### [Activity]
The result should be a faithful copy of every entry below, with the pictures left out.

Stored dataset items
::::
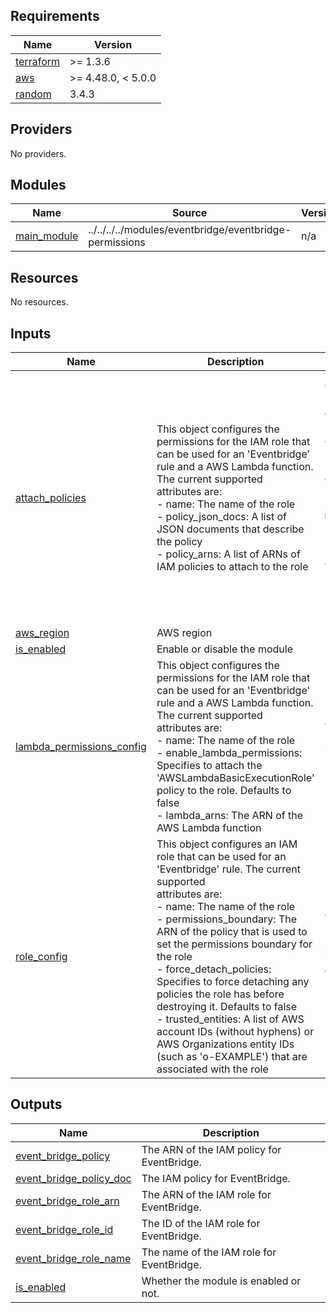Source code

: <!-- BEGIN_TF_DOCS -->
## Requirements

| Name | Version |
|------|---------|
| <a name="requirement_terraform"></a> [terraform](#requirement\_terraform) | >= 1.3.6 |
| <a name="requirement_aws"></a> [aws](#requirement\_aws) | >= 4.48.0, < 5.0.0 |
| <a name="requirement_random"></a> [random](#requirement\_random) | 3.4.3 |

## Providers

No providers.

## Modules

| Name | Source | Version |
|------|--------|---------|
| <a name="module_main_module"></a> [main\_module](#module\_main\_module) | ../../../../modules/eventbridge/eventbridge-permissions | n/a |

## Resources

No resources.

## Inputs

| Name | Description | Type | Default | Required |
|------|-------------|------|---------|:--------:|
| <a name="input_attach_policies"></a> [attach\_policies](#input\_attach\_policies) | This object configures the permissions for the IAM role that can be used for an 'Eventbridge' rule and a AWS Lambda function. The current supported<br>attributes are:<br>- name: The name of the role<br>- policy\_json\_docs: A list of JSON documents that describe the policy<br>- policy\_arns: A list of ARNs of IAM policies to attach to the role | <pre>object({<br>    role_name = string<br>    policy_json_docs = optional(list(object({<br>      policy_name = string<br>      policy_doc = object({<br>        Version = string<br>        Statement = list(object({<br>          Sid      = optional(string, null)<br>          Effect   = string<br>          Action   = list(string)<br>          Resource = list(string)<br>        }))<br>      })<br>    })), [])<br>    policy_arns = optional(list(object({<br>      policy_name = string<br>      policy_arn  = string<br>    })), [])<br>  })</pre> | n/a | yes |
| <a name="input_aws_region"></a> [aws\_region](#input\_aws\_region) | AWS region | `string` | n/a | yes |
| <a name="input_is_enabled"></a> [is\_enabled](#input\_is\_enabled) | Enable or disable the module | `bool` | n/a | yes |
| <a name="input_lambda_permissions_config"></a> [lambda\_permissions\_config](#input\_lambda\_permissions\_config) | This object configures the permissions for the IAM role that can be used for an 'Eventbridge' rule and a AWS Lambda function. The current supported<br>attributes are:<br>- name: The name of the role<br>- enable\_lambda\_permissions: Specifies to attach the 'AWSLambdaBasicExecutionRole' policy to the role. Defaults to false<br>- lambda\_arns: The ARN of the AWS Lambda function | <pre>object({<br>    name          = string<br>    enable_lambda = optional(bool, false)<br>    lambda_arns   = optional(list(string), [])<br>  })</pre> | `null` | no |
| <a name="input_role_config"></a> [role\_config](#input\_role\_config) | This object configures an IAM role that can be used for an 'Eventbridge' rule. The current supported<br>attributes are:<br>- name: The name of the role<br>- permissions\_boundary: The ARN of the policy that is used to set the permissions boundary for the role<br>- force\_detach\_policies: Specifies to force detaching any policies the role has before destroying it. Defaults to false<br>- trusted\_entities: A list of AWS account IDs (without hyphens) or AWS Organizations entity IDs (such as 'o-EXAMPLE') that are associated with the role | <pre>object({<br>    // General settings<br>    name                  = string<br>    permissions_boundary  = optional(string, null)<br>    force_detach_policies = optional(bool, false)<br>    trusted_entities      = optional(list(string), [])<br>  })</pre> | `null` | no |

## Outputs

| Name | Description |
|------|-------------|
| <a name="output_event_bridge_policy"></a> [event\_bridge\_policy](#output\_event\_bridge\_policy) | The ARN of the IAM policy for EventBridge. |
| <a name="output_event_bridge_policy_doc"></a> [event\_bridge\_policy\_doc](#output\_event\_bridge\_policy\_doc) | The IAM policy for EventBridge. |
| <a name="output_event_bridge_role_arn"></a> [event\_bridge\_role\_arn](#output\_event\_bridge\_role\_arn) | The ARN of the IAM role for EventBridge. |
| <a name="output_event_bridge_role_id"></a> [event\_bridge\_role\_id](#output\_event\_bridge\_role\_id) | The ID of the IAM role for EventBridge. |
| <a name="output_event_bridge_role_name"></a> [event\_bridge\_role\_name](#output\_event\_bridge\_role\_name) | The name of the IAM role for EventBridge. |
| <a name="output_is_enabled"></a> [is\_enabled](#output\_is\_enabled) | Whether the module is enabled or not. |
<!-- END_TF_DOCS -->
::::
### [Finished task]
Source code

: <!-- BEGIN_TF_DOCS -->
## Requirements

| Name | Version |
|------|---------|
| <a name="requirement_terraform"></a> [terraform](#requirement\_terraform) | >= 1.3.6 |
| <a name="requirement_aws"></a> [aws](#requirement\_aws) | >= 4.48.0, < 5.0.0 |
| <a name="requirement_random"></a> [random](#requirement\_random) | 3.4.3 |

## Providers

No providers.

## Modules

| Name | Source | Version |
|------|--------|---------|
| <a name="module_main_module"></a> [main\_module](#module\_main\_module) | ../../../../modules/eventbridge/eventbridge-permissions | n/a |

## Resources

No resources.

## Inputs

| Name | Description | Type | Default | Required |
|------|-------------|------|---------|:--------:|
| <a name="input_attach_policies"></a> [attach\_policies](#input\_attach\_policies) | This object configures the permissions for the IAM role that can be used for an 'Eventbridge' rule and a AWS Lambda function. The current supported<br>attributes are:<br>- name: The name of the role<br>- policy\_json\_docs: A list of JSON documents that describe the policy<br>- policy\_arns: A list of ARNs of IAM policies to attach to the role | <pre>object({<br>    role_name = string<br>    policy_json_docs = optional(list(object({<br>      policy_name = string<br>      policy_doc = object({<br>        Version = string<br>        Statement = list(object({<br>          Sid      = optional(string, null)<br>          Effect   = string<br>          Action   = list(string)<br>          Resource = list(string)<br>        }))<br>      })<br>    })), [])<br>    policy_arns = optional(list(object({<br>      policy_name = string<br>      policy_arn  = string<br>    })), [])<br>  })</pre> | n/a | yes |
| <a name="input_aws_region"></a> [aws\_region](#input\_aws\_region) | AWS region | `string` | n/a | yes |
| <a name="input_is_enabled"></a> [is\_enabled](#input\_is\_enabled) | Enable or disable the module | `bool` | n/a | yes |
| <a name="input_lambda_permissions_config"></a> [lambda\_permissions\_config](#input\_lambda\_permissions\_config) | This object configures the permissions for the IAM role that can be used for an 'Eventbridge' rule and a AWS Lambda function. The current supported<br>attributes are:<br>- name: The name of the role<br>- enable\_lambda\_permissions: Specifies to attach the 'AWSLambdaBasicExecutionRole' policy to the role. Defaults to false<br>- lambda\_arns: The ARN of the AWS Lambda function | <pre>object({<br>    name          = string<br>    enable_lambda = optional(bool, false)<br>    lambda_arns   = optional(list(string), [])<br>  })</pre> | `null` | no |
| <a name="input_role_config"></a> [role\_config](#input\_role\_config) | This object configures an IAM role that can be used for an 'Eventbridge' rule. The current supported<br>attributes are:<br>- name: The name of the role<br>- permissions\_boundary: The ARN of the policy that is used to set the permissions boundary for the role<br>- force\_detach\_policies: Specifies to force detaching any policies the role has before destroying it. Defaults to false<br>- trusted\_entities: A list of AWS account IDs (without hyphens) or AWS Organizations entity IDs (such as 'o-EXAMPLE') that are associated with the role | <pre>object({<br>    // General settings<br>    name                  = string<br>    permissions_boundary  = optional(string, null)<br>    force_detach_policies = optional(bool, false)<br>    trusted_entities      = optional(list(string), [])<br>  })</pre> | `null` | no |

## Outputs

| Name | Description |
|------|-------------|
| <a name="output_event_bridge_policy"></a> [event\_bridge\_policy](#output\_event\_bridge\_policy) | The ARN of the IAM policy for EventBridge. |
| <a name="output_event_bridge_policy_doc"></a> [event\_bridge\_policy\_doc](#output\_event\_bridge\_policy\_doc) | The IAM policy for EventBridge. |
| <a name="output_event_bridge_role_arn"></a> [event\_bridge\_role\_arn](#output\_event\_bridge\_role\_arn) | The ARN of the IAM role for EventBridge. |
| <a name="output_event_bridge_role_id"></a> [event\_bridge\_role\_id](#output\_event\_bridge\_role\_id) | The ID of the IAM role for EventBridge. |
| <a name="output_event_bridge_role_name"></a> [event\_bridge\_role\_name](#output\_event\_bridge\_role\_name) | The name of the IAM role for EventBridge. |
| <a name="output_is_enabled"></a> [is\_enabled](#output\_is\_enabled) | Whether the module is enabled or not. |
<!-- END_TF_DOCS -->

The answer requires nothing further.